The rates you receive will depend on when your system is installed. They also vary depending on the size of your installation. You will also note there are higher, middle and lower rates applicable.
For the latest table of rates payable for installations on or after 1st April 2015 up to the end of June, visit the feed in tariff payment table. This also gives rates for installations that take place on or after 1st July 2015 and before 1st October 2015.
How much money do you make?
When assessing how much money you could make from your solar panels uk, you have to bear in mind a number of things:
- Solar panel size and quantity, hence size of system in kW
- Feed-in Tariff rates
- Length of time you have had the system installed
- The size of your average electricity bill
- How much you paid for your system
The larger the system, the more electricity it can generate. This could mean you end up getting into profit with your system a lot sooner than you would otherwise. Furthermore you will be able to make more cash if you invest in your own system instead of getting a free deal that involves the installer keeping the feed in Tariff instead of it being paid to you.
One resource gave an example of a 4kWp system that cost £6,000 to install. The savings on this were estimated to be around £200 per year. Clearly with a £6,000 outlay it will take a while to reap back the cost of the installation.

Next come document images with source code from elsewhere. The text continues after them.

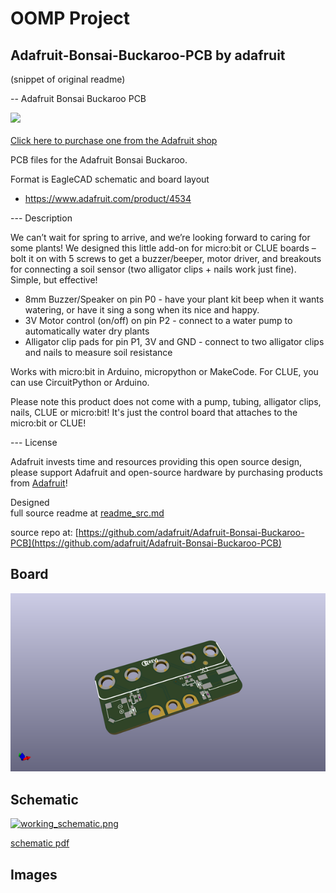 # OOMP Project  
## Adafruit-Bonsai-Buckaroo-PCB  by adafruit  
  
(snippet of original readme)  
  
-- Adafruit Bonsai Buckaroo PCB  
  
<a href="http://www.adafruit.com/products/4534"><img src="assets/4534.jpg?raw=true" width="500px"><br/>  
Click here to purchase one from the Adafruit shop</a>  
  
PCB files for the Adafruit Bonsai Buckaroo.   
  
Format is EagleCAD schematic and board layout  
* https://www.adafruit.com/product/4534  
  
--- Description  
  
We can’t wait for spring to arrive, and we’re looking forward to caring for some plants! We designed this little add-on for micro:bit or CLUE boards – bolt it on with 5 screws to get a buzzer/beeper, motor driver, and breakouts for connecting a soil sensor (two alligator clips + nails work just fine). Simple, but effective!  
  
* 8mm Buzzer/Speaker on pin P0 - have your plant kit beep when it wants watering, or have it sing a song when its nice and happy.  
* 3V Motor control (on/off) on pin P2 - connect to a water pump to automatically water dry plants  
* Alligator clip pads for pin P1, 3V and GND - connect to two alligator clips and nails to measure soil resistance  
  
Works with micro:bit in Arduino, micropython or MakeCode. For CLUE, you can use CircuitPython or Arduino.  
  
Please note this product does not come with a pump, tubing, alligator clips, nails, CLUE or micro:bit! It's just the control board that attaches to the micro:bit or CLUE!  
  
--- License  
  
Adafruit invests time and resources providing this open source design, please support Adafruit and open-source hardware by purchasing products from [Adafruit](https://www.adafruit.com)!  
  
Designed  
  full source readme at [readme_src.md](readme_src.md)  
  
source repo at: [https://github.com/adafruit/Adafruit-Bonsai-Buckaroo-PCB](https://github.com/adafruit/Adafruit-Bonsai-Buckaroo-PCB)  
## Board  
  
[![working_3d.png](working_3d_600.png)](working_3d.png)  
## Schematic  
  
[![working_schematic.png](working_schematic_600.png)](working_schematic.png)  
  
[schematic pdf](working_schematic.pdf)  
## Images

Individual results will vary depending on the factors mentioned in the bullet points above. However as you can see, if you aren’t planning on moving house anytime soon you might just benefit from the long-term profits that are available.
How long do solar panels take to install?
It depends on the size of the installation involved. A simple and small installation could take a day or two, and indeed most installations can be completed within a couple of days. However some more complex installations may take longer.
Additionally you have to consider what needs to happen prior to the actual installation taking place. A survey will need to be performed, along with finding out if there are any planning restrictions which might prohibit panels from being fitted. In most cases planning permission won’t be needed but in the rare cases that it does, this can add time onto the overall procedure.
Finally you will need to have scaffolding put up to allow the installers to do their work. This will then be taken down again once the installation is complete. This should give you a good idea of the total amount of time it might take to have solar panels fitted to your roof.
Should I inform my mortgage company?
The answer to this will depend on which mortgages company you are with. Some view a solar installation as a property modification, while others will simply view it as a straightforward addition. The best course of action is to contact your mortgage company prior to having the panels fitted so you know where you stand.
Can solar panels add value to my property?
They may do. One survey from YouGov seemed to indicate this was the case. Energy efficiency is a key area many would-be buyers focus on when looking at properties. Another key home-buying website found that the answer could depend on the individual estate agent. However with that said, solar panels certainly wouldn’t reduce the value of your home. It would either stay about the same or improve depending on the agent (another reason to have more than one valuation when you’re thinking of selling).
One final thought – another survey discovered a third of buyers would be happy to pay more if they found a property they liked that had solar panels fitted, so that’s worth bearing in mind as well. Clearly there are plenty of reasons why you might want to consider having solar panels fitted at your property.